Records excerpted from a collection:
------------------------------------

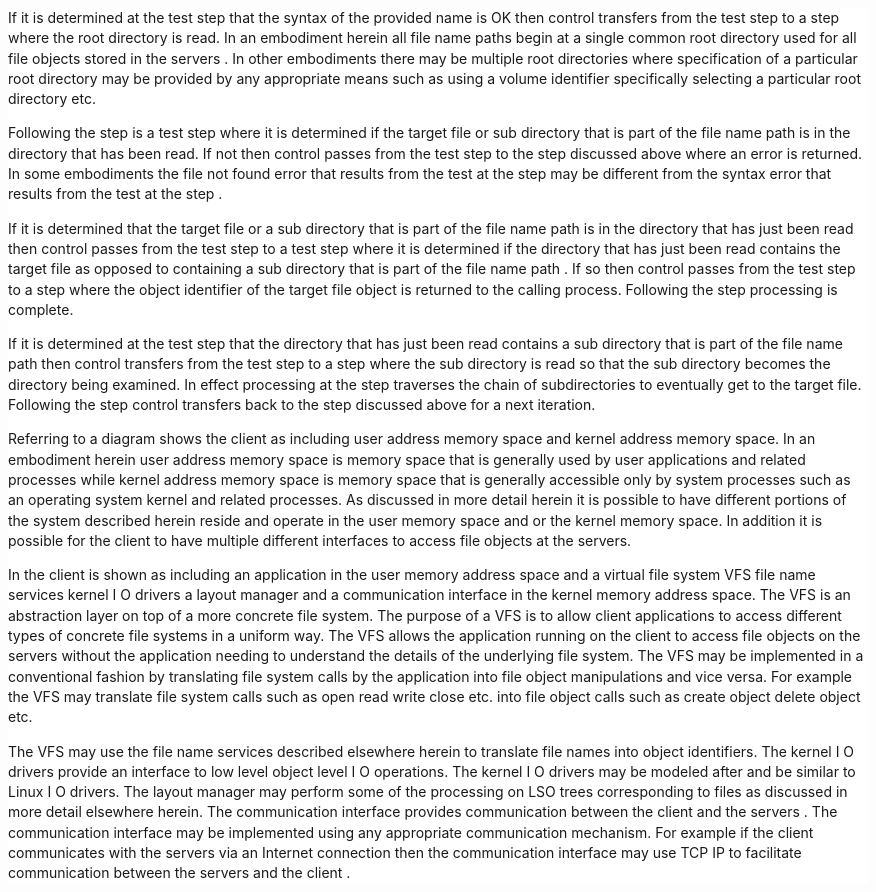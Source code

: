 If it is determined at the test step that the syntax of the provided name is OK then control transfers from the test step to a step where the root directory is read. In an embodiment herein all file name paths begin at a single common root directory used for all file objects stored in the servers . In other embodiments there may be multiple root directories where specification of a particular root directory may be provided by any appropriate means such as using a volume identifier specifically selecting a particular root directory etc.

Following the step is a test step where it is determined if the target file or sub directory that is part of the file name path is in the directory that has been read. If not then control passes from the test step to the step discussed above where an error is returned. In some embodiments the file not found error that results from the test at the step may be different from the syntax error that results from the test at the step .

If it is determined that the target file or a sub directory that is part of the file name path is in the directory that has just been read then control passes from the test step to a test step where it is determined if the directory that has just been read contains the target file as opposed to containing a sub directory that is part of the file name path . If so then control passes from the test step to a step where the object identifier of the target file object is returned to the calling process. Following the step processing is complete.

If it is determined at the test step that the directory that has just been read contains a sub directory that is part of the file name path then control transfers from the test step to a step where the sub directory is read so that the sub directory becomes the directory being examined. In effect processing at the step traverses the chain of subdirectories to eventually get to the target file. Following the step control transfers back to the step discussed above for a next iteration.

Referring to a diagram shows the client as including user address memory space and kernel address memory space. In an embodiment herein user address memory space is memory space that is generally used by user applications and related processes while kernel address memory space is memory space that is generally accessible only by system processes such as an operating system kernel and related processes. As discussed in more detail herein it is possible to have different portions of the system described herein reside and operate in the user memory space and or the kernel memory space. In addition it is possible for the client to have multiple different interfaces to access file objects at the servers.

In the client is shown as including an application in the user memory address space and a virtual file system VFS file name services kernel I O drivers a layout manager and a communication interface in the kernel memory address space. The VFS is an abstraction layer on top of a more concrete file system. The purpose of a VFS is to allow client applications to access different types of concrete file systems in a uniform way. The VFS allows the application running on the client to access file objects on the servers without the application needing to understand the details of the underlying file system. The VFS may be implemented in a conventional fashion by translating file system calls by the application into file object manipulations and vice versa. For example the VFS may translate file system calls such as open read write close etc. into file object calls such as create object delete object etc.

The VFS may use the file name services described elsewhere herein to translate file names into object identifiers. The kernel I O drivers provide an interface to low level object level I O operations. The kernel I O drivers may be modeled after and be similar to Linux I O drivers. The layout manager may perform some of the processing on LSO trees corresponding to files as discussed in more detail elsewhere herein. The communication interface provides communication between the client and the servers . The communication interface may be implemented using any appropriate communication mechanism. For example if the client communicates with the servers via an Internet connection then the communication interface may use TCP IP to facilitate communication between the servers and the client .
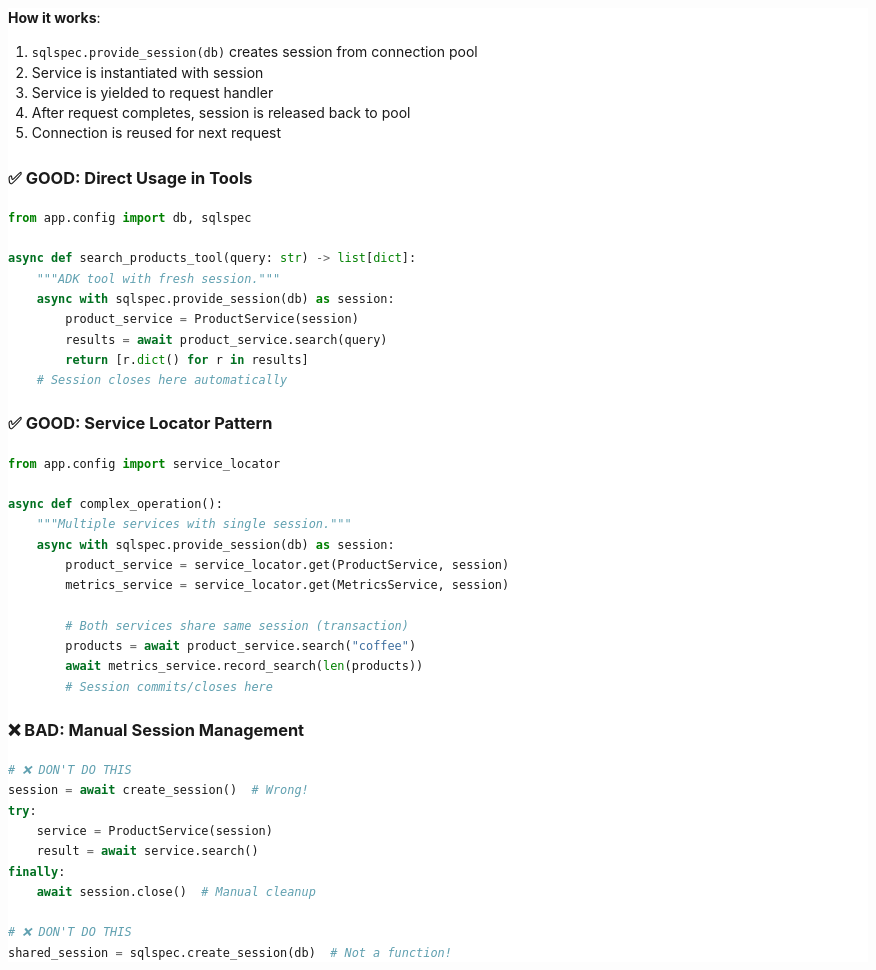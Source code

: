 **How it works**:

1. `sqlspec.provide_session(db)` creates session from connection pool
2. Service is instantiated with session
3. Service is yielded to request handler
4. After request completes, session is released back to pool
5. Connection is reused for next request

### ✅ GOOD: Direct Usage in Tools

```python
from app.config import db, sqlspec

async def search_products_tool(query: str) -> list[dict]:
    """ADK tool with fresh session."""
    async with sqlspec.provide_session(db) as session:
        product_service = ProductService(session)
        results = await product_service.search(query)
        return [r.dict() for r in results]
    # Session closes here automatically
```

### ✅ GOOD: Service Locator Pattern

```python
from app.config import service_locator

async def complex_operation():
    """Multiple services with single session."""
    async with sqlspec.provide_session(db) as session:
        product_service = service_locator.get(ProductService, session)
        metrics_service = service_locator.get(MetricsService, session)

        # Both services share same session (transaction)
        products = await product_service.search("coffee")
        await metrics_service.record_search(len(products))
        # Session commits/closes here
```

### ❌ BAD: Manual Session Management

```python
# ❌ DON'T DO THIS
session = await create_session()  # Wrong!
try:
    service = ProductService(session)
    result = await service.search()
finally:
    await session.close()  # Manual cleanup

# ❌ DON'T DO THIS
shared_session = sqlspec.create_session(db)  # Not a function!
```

------------------------------------

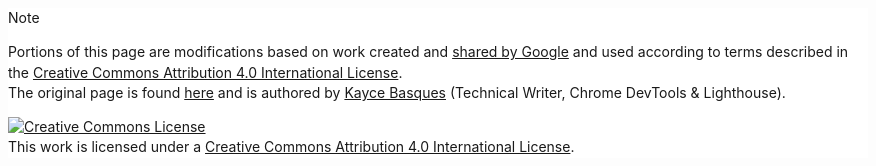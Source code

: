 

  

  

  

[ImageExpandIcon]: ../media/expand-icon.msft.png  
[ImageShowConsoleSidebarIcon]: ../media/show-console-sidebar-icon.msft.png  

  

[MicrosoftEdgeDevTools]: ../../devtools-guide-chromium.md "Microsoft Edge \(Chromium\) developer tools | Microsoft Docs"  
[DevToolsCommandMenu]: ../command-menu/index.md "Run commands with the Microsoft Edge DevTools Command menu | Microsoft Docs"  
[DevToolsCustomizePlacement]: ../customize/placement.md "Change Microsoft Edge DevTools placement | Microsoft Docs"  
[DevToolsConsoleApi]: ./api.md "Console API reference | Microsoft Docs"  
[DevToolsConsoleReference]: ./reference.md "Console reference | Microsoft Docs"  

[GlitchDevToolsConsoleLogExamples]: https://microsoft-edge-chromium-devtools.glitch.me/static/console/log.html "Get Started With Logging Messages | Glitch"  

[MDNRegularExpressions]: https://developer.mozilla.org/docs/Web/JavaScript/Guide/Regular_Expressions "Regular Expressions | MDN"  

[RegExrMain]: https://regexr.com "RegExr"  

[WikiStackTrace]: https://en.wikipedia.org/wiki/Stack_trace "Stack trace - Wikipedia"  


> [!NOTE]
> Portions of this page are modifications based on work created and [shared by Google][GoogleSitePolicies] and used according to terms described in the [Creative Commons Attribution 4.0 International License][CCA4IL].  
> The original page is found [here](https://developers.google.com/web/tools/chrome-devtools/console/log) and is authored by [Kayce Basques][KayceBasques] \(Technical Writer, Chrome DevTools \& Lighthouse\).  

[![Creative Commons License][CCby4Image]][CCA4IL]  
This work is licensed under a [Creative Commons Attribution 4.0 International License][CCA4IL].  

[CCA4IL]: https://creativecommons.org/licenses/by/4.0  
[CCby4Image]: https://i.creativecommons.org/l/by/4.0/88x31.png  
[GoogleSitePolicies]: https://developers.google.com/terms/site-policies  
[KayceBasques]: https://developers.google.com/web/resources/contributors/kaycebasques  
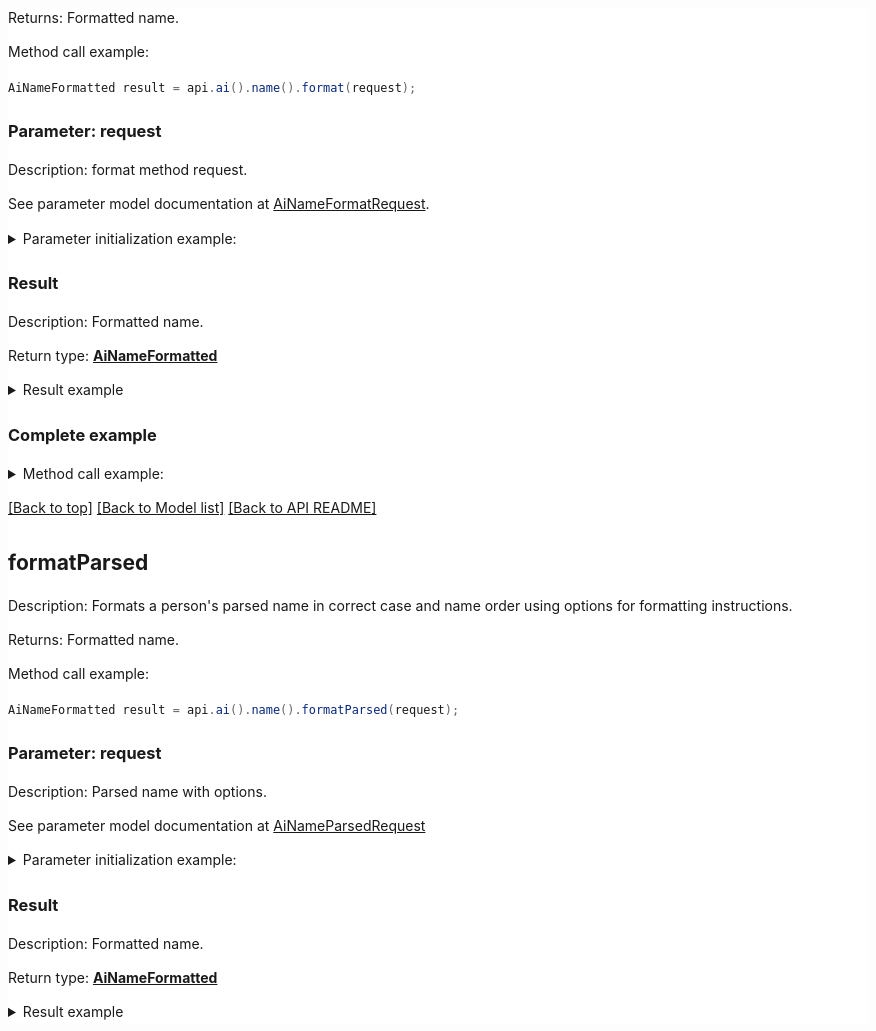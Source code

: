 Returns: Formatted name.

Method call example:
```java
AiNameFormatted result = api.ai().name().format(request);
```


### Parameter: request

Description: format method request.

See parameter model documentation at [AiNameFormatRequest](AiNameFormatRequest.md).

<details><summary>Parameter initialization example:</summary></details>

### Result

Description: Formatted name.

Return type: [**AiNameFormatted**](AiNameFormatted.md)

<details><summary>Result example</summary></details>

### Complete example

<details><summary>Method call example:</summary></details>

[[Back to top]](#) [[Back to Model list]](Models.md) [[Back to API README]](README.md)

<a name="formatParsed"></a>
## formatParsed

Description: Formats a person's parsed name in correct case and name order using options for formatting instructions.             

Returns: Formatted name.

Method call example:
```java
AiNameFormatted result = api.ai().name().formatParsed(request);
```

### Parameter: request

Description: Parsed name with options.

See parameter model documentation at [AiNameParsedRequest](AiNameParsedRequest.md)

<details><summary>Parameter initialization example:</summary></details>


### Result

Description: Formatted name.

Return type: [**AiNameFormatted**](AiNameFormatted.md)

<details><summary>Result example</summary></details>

------------------------------------

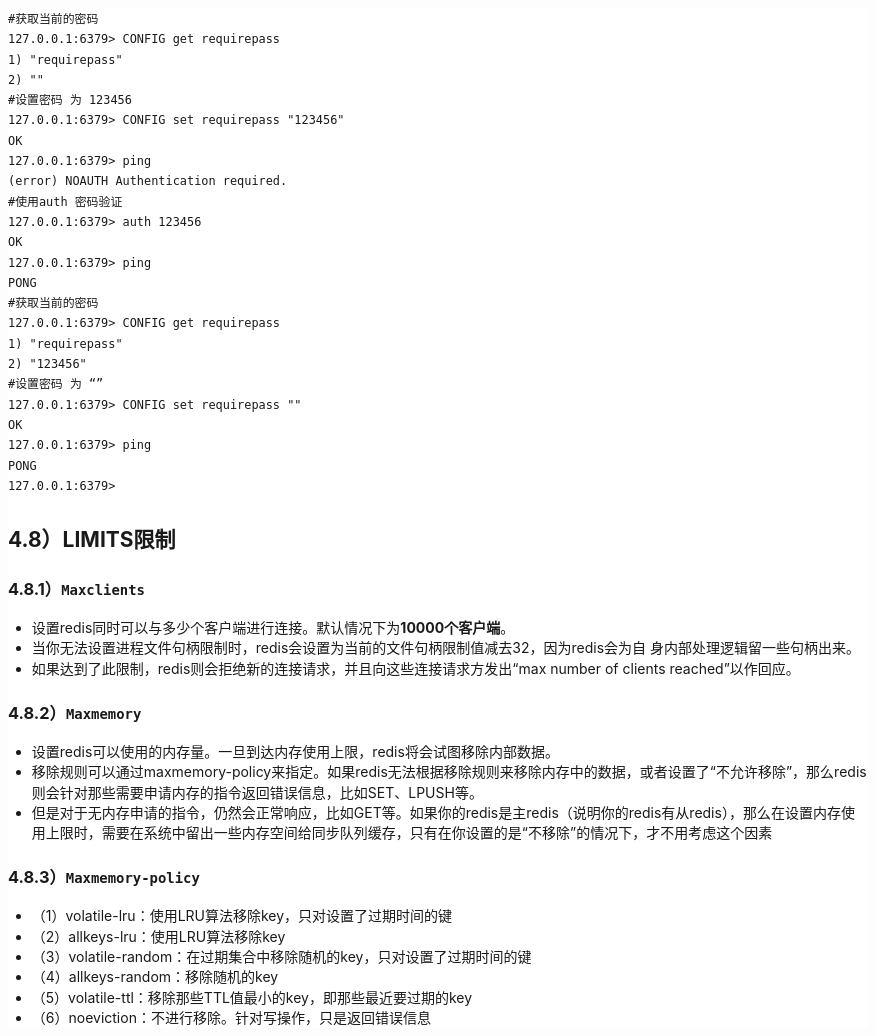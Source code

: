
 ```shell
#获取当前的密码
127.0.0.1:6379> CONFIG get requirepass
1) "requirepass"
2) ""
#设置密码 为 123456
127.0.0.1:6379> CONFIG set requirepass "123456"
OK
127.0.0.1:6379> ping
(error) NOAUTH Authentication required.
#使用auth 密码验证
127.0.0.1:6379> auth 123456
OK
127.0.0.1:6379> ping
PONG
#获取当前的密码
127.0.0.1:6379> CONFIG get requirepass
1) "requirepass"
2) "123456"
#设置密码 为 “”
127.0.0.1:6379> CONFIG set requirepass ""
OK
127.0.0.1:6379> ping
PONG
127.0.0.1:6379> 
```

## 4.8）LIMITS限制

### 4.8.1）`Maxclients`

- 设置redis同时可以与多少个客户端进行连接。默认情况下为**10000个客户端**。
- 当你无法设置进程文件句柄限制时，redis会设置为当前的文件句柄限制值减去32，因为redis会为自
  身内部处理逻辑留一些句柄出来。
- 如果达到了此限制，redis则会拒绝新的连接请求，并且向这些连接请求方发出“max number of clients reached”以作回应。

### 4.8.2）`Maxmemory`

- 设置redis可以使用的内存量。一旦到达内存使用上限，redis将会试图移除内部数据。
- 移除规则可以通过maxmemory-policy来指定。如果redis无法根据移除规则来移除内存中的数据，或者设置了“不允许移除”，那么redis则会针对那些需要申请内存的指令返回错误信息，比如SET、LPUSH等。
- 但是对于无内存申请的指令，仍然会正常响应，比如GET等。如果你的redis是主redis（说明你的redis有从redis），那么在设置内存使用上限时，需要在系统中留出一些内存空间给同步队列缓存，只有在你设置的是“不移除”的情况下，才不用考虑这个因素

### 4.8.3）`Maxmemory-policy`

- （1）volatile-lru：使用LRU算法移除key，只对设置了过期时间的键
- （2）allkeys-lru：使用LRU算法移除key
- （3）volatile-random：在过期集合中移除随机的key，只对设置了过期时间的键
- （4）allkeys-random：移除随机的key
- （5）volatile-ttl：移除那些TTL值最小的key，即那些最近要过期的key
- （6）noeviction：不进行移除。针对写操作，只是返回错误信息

------------------------------------

What to produce: Return, word for word, the lines of the data above from the line with "Edge \(Chromium\) developer" through the line with "Portions of this", inclusive.

Answer section:
[MicrosoftEdgeDevTools]: ../../devtools-guide-chromium.md "Microsoft Edge \(Chromium\) developer tools | Microsoft Docs"  
[DevToolsCommandMenu]: ../command-menu/index.md "Run commands with the Microsoft Edge DevTools Command menu | Microsoft Docs"  
[DevToolsCustomizePlacement]: ../customize/placement.md "Change Microsoft Edge DevTools placement | Microsoft Docs"  
[DevToolsConsoleApi]: ./api.md "Console API reference | Microsoft Docs"  
[DevToolsConsoleReference]: ./reference.md "Console reference | Microsoft Docs"  

[GlitchDevToolsConsoleLogExamples]: https://microsoft-edge-chromium-devtools.glitch.me/static/console/log.html "Get Started With Logging Messages | Glitch"  

[MDNRegularExpressions]: https://developer.mozilla.org/docs/Web/JavaScript/Guide/Regular_Expressions "Regular Expressions | MDN"  

[RegExrMain]: https://regexr.com "RegExr"  

[WikiStackTrace]: https://en.wikipedia.org/wiki/Stack_trace "Stack trace - Wikipedia"  


> [!NOTE]
> Portions of this page are modifications based on work created and [shared by Google][GoogleSitePolicies] and used according to terms described in the [Creative Commons Attribution 4.0 International License][CCA4IL].  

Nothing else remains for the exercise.